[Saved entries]
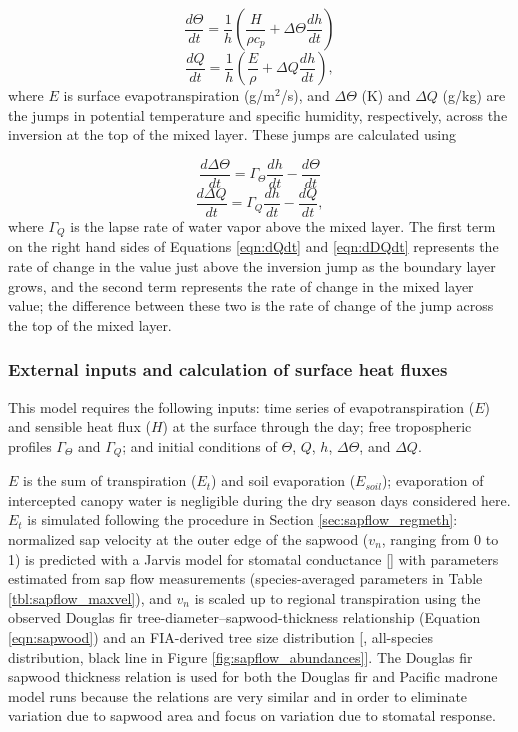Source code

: \begin{equation}
\frac{d\Theta}{dt} = \frac{1}{h}\left(\frac{H}{\rho c_p}+\Delta\Theta\frac{dh}{dt}\right)
\label{eqn:dTdt}
\end{equation}
\begin{equation}
\frac{dQ}{dt} = \frac{1}{h}\left(\frac{E}{\rho}+\Delta Q \frac{dh}{dt}\right),
\label{eqn:dQdt}
\end{equation}
where $E$ is surface evapotranspiration (g/m$^2$/s), and $\Delta\Theta$ (K) and $\Delta Q$ (g/kg) are the jumps in potential temperature and specific humidity, respectively, across the inversion at the top of the mixed layer.  These jumps are calculated using

\begin{equation}
\frac{d\Delta\Theta}{dt} = \Gamma_\Theta\frac{dh}{dt}-\frac{d\Theta}{dt}
\label{eqn:dDTdt}
\end{equation}
\begin{equation}
\frac{d\Delta Q}{dt} = \Gamma_Q\frac{dh}{dt}-\frac{dQ}{dt},
\label{eqn:dDQdt}
\end{equation}
where $\Gamma_Q$ is the lapse rate of water vapor above the mixed layer.  The first term on the right hand sides of Equations \ref{eqn:dQdt} and \ref{eqn:dDQdt} represents the rate of change in the value just above the inversion jump as the boundary layer grows, and the second term represents the rate of change in the mixed layer value; the difference between these two is the rate of change of the jump across the top of the mixed layer.

\subsubsection{External inputs and calculation of surface heat fluxes}
This model requires the following inputs: time series of evapotranspiration ($E$) and sensible heat flux ($H$) at the surface through the day; free tropospheric profiles $\Gamma_{\Theta}$ and $\Gamma_{Q}$; and initial conditions of $\Theta$, $Q$, $h$, $\Delta \Theta$, and $\Delta Q$.

$E$ is the sum of transpiration ($E_t$) and soil evaporation ($E_{soil}$); evaporation of intercepted canopy water is negligible during the dry season days considered here.  $E_t$ is simulated following the procedure in Section \ref{sec:sapflow_regmeth}: normalized sap velocity at the outer edge of the sapwood ($v_n$, ranging from 0 to 1) is predicted with a Jarvis model for stomatal conductance [\cite{jarvis1976interpretation}] with parameters estimated from sap flow measurements (species-averaged parameters in Table \ref{tbl:sapflow_maxvel}), and $v_n$ is scaled up to regional transpiration using the observed Douglas fir tree-diameter--sapwood-thickness relationship (Equation \ref{eqn:sapwood}) and an FIA-derived tree size distribution [\cite{woudenberg2010forest}, all-species distribution, black line in Figure \ref{fig:sapflow_abundances}].  The Douglas fir sapwood thickness relation is used for both the Douglas fir and Pacific madrone model runs because the relations are very similar and in order to eliminate variation due to sapwood area and focus on variation due to stomatal response.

**Prompt:** Your task is to return the entries above exactly, with no pictures.

**Answer area:**
Source code

: \begin{equation}
\frac{d\Theta}{dt} = \frac{1}{h}\left(\frac{H}{\rho c_p}+\Delta\Theta\frac{dh}{dt}\right)
\label{eqn:dTdt}
\end{equation}
\begin{equation}
\frac{dQ}{dt} = \frac{1}{h}\left(\frac{E}{\rho}+\Delta Q \frac{dh}{dt}\right),
\label{eqn:dQdt}
\end{equation}
where $E$ is surface evapotranspiration (g/m$^2$/s), and $\Delta\Theta$ (K) and $\Delta Q$ (g/kg) are the jumps in potential temperature and specific humidity, respectively, across the inversion at the top of the mixed layer.  These jumps are calculated using

\begin{equation}
\frac{d\Delta\Theta}{dt} = \Gamma_\Theta\frac{dh}{dt}-\frac{d\Theta}{dt}
\label{eqn:dDTdt}
\end{equation}
\begin{equation}
\frac{d\Delta Q}{dt} = \Gamma_Q\frac{dh}{dt}-\frac{dQ}{dt},
\label{eqn:dDQdt}
\end{equation}
where $\Gamma_Q$ is the lapse rate of water vapor above the mixed layer.  The first term on the right hand sides of Equations \ref{eqn:dQdt} and \ref{eqn:dDQdt} represents the rate of change in the value just above the inversion jump as the boundary layer grows, and the second term represents the rate of change in the mixed layer value; the difference between these two is the rate of change of the jump across the top of the mixed layer.

\subsubsection{External inputs and calculation of surface heat fluxes}
This model requires the following inputs: time series of evapotranspiration ($E$) and sensible heat flux ($H$) at the surface through the day; free tropospheric profiles $\Gamma_{\Theta}$ and $\Gamma_{Q}$; and initial conditions of $\Theta$, $Q$, $h$, $\Delta \Theta$, and $\Delta Q$.

$E$ is the sum of transpiration ($E_t$) and soil evaporation ($E_{soil}$); evaporation of intercepted canopy water is negligible during the dry season days considered here.  $E_t$ is simulated following the procedure in Section \ref{sec:sapflow_regmeth}: normalized sap velocity at the outer edge of the sapwood ($v_n$, ranging from 0 to 1) is predicted with a Jarvis model for stomatal conductance [\cite{jarvis1976interpretation}] with parameters estimated from sap flow measurements (species-averaged parameters in Table \ref{tbl:sapflow_maxvel}), and $v_n$ is scaled up to regional transpiration using the observed Douglas fir tree-diameter--sapwood-thickness relationship (Equation \ref{eqn:sapwood}) and an FIA-derived tree size distribution [\cite{woudenberg2010forest}, all-species distribution, black line in Figure \ref{fig:sapflow_abundances}].  The Douglas fir sapwood thickness relation is used for both the Douglas fir and Pacific madrone model runs because the relations are very similar and in order to eliminate variation due to sapwood area and focus on variation due to stomatal response.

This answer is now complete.